All of the records need to be retyped exactly, with no line dropped.
-.-.-
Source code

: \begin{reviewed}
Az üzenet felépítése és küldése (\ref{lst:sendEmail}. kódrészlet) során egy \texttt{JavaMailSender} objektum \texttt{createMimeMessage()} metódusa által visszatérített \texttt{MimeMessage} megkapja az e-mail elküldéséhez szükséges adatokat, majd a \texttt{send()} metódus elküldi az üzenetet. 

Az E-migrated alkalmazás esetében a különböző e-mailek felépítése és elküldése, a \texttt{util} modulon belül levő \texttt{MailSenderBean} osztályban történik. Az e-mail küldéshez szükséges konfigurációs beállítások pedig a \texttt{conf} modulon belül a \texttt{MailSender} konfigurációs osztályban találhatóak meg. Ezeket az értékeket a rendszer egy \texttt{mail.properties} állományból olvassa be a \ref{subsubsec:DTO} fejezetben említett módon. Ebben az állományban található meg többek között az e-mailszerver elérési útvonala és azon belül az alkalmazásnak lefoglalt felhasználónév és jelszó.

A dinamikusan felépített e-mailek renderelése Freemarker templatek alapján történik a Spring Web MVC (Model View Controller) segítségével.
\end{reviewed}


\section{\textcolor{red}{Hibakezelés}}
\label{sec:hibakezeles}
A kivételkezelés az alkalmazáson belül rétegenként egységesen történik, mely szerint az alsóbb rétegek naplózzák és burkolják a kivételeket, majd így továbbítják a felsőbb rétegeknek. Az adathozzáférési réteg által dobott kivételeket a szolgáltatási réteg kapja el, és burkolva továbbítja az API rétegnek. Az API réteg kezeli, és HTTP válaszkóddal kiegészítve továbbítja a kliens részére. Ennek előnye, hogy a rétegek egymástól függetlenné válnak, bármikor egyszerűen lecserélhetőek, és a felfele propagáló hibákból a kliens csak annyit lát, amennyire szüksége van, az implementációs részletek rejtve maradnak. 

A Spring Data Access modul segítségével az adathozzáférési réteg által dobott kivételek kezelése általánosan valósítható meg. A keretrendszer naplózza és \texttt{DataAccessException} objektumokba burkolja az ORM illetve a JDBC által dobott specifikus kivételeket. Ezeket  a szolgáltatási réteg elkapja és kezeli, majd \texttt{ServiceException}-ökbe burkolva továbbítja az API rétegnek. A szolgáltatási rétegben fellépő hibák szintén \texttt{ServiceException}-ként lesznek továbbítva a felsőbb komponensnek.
-.-.-
__Task response__:
Source code

: \begin{reviewed}
Az üzenet felépítése és küldése (\ref{lst:sendEmail}. kódrészlet) során egy \texttt{JavaMailSender} objektum \texttt{createMimeMessage()} metódusa által visszatérített \texttt{MimeMessage} megkapja az e-mail elküldéséhez szükséges adatokat, majd a \texttt{send()} metódus elküldi az üzenetet. 

Az E-migrated alkalmazás esetében a különböző e-mailek felépítése és elküldése, a \texttt{util} modulon belül levő \texttt{MailSenderBean} osztályban történik. Az e-mail küldéshez szükséges konfigurációs beállítások pedig a \texttt{conf} modulon belül a \texttt{MailSender} konfigurációs osztályban találhatóak meg. Ezeket az értékeket a rendszer egy \texttt{mail.properties} állományból olvassa be a \ref{subsubsec:DTO} fejezetben említett módon. Ebben az állományban található meg többek között az e-mailszerver elérési útvonala és azon belül az alkalmazásnak lefoglalt felhasználónév és jelszó.

A dinamikusan felépített e-mailek renderelése Freemarker templatek alapján történik a Spring Web MVC (Model View Controller) segítségével.
\end{reviewed}


\section{\textcolor{red}{Hibakezelés}}
\label{sec:hibakezeles}
A kivételkezelés az alkalmazáson belül rétegenként egységesen történik, mely szerint az alsóbb rétegek naplózzák és burkolják a kivételeket, majd így továbbítják a felsőbb rétegeknek. Az adathozzáférési réteg által dobott kivételeket a szolgáltatási réteg kapja el, és burkolva továbbítja az API rétegnek. Az API réteg kezeli, és HTTP válaszkóddal kiegészítve továbbítja a kliens részére. Ennek előnye, hogy a rétegek egymástól függetlenné válnak, bármikor egyszerűen lecserélhetőek, és a felfele propagáló hibákból a kliens csak annyit lát, amennyire szüksége van, az implementációs részletek rejtve maradnak. 

A Spring Data Access modul segítségével az adathozzáférési réteg által dobott kivételek kezelése általánosan valósítható meg. A keretrendszer naplózza és \texttt{DataAccessException} objektumokba burkolja az ORM illetve a JDBC által dobott specifikus kivételeket. Ezeket  a szolgáltatási réteg elkapja és kezeli, majd \texttt{ServiceException}-ökbe burkolva továbbítja az API rétegnek. A szolgáltatási rétegben fellépő hibák szintén \texttt{ServiceException}-ként lesznek továbbítva a felsőbb komponensnek.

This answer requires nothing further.